Dillon headed toward a stairway and hurried through the door, slamming it behind him. She frowned. “Where’s he going? He looks ready to kill.”
Mitch shrugged.
She wanted to throw up her hands in frustration. “Men! We have to do something. You can’t just let him fire us and storm off.”
Mitch shook his head and shrugged again. “It’s his decision.”
Imagining being sent home surrounded by a shroud of failure, Andrea huffed out her breath and rushed after Dillon. The stairs he’d taken led to the ship’s boat garage.
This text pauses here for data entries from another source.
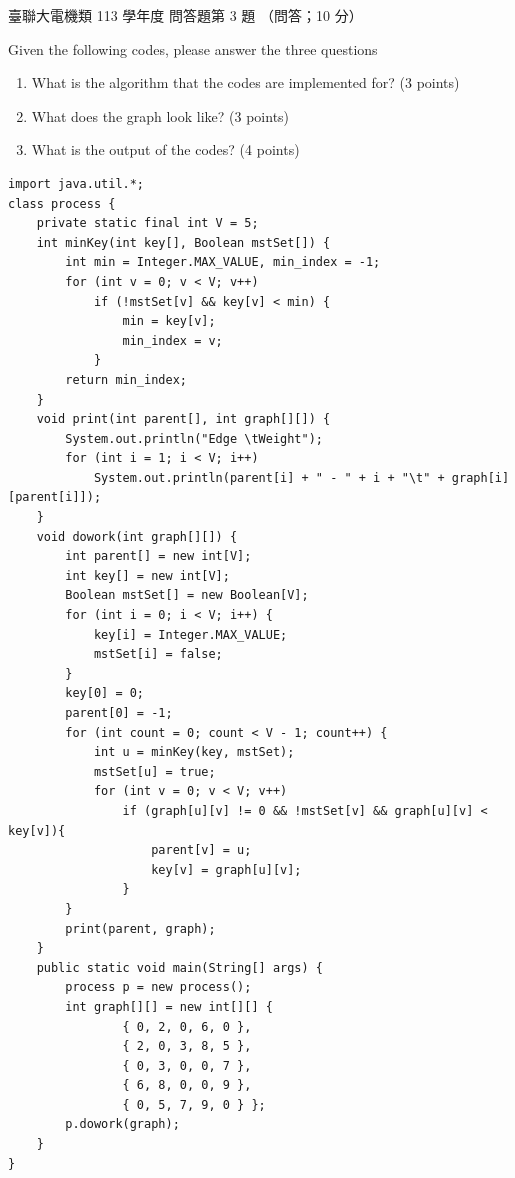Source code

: \begin{pastexam}[label={px:ust-113-ee-ds-19}]{臺聯大電機類 113 學年度 問答題第 3 題}
（問答；10 分）

Given the following codes, please answer the three questions
\begin{enumerate}[label=(\Alph*)]
\item What is the algorithm that the codes are implemented for? (3 points)
\item What does the graph look like? (3 points)
\item What is the output of the codes? (4 points)
\end{enumerate}
\begin{verbatim}
import java.util.*;
class process {
    private static final int V = 5;
    int minKey(int key[], Boolean mstSet[]) {
        int min = Integer.MAX_VALUE, min_index = -1;
        for (int v = 0; v < V; v++)
            if (!mstSet[v] && key[v] < min) {
                min = key[v];
                min_index = v;
            }
        return min_index;
    }
    void print(int parent[], int graph[][]) {
        System.out.println("Edge \tWeight");
        for (int i = 1; i < V; i++)
            System.out.println(parent[i] + " - " + i + "\t" + graph[i][parent[i]]);
    }
    void dowork(int graph[][]) {
        int parent[] = new int[V];
        int key[] = new int[V];
        Boolean mstSet[] = new Boolean[V];
        for (int i = 0; i < V; i++) {
            key[i] = Integer.MAX_VALUE;
            mstSet[i] = false;
        }
        key[0] = 0;
        parent[0] = -1;
        for (int count = 0; count < V - 1; count++) {
            int u = minKey(key, mstSet);
            mstSet[u] = true;
            for (int v = 0; v < V; v++)
                if (graph[u][v] != 0 && !mstSet[v] && graph[u][v] < key[v]){
                    parent[v] = u;
                    key[v] = graph[u][v];
                }
        }
        print(parent, graph);
    }
    public static void main(String[] args) {
        process p = new process();
        int graph[][] = new int[][] {
                { 0, 2, 0, 6, 0 },
                { 2, 0, 3, 8, 5 },
                { 0, 3, 0, 0, 7 },
                { 6, 8, 0, 0, 9 },
                { 0, 5, 7, 9, 0 } };
        p.dowork(graph);
    }
}
\end{verbatim}
\end{pastexam}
The large bay holding an inflatable tender, a speedboat, two Jet Skis, and a few kayaks and paddleboards was lit by fluorescent lamps and smelled of oil and gasoline. A wide door in the boat’s side was sliding upward, and the bright sunlight streaming in from outside blinded her momentarily. She spotted Dillon on a boarding platform.
A crewman shouted, “Stay back, please.”
She stopped and watched as the sleek ebony speedboat with orange and red flames painted along the sides bow to stern moved outward on two davits and was deposited in the water next to the Black Swan’s hull.
She caught up to Dillon as he was climbing into the speedboat. The boat was similar to the one he’d told her he sold at his dealership and looked as if it were doing two hundred miles an hour just standing still. Dillon stepped behind a console and a small windshield.
She called, “Wait, Dillon. Do you know who would do this?”
He glanced at the crewman holding the boat’s bowline and back at her with a warning glare. “Not now.”
“It might not be as bad as you think.”
“If you won’t shut up, get in.”
She shook her head. Get in that little boat? No way.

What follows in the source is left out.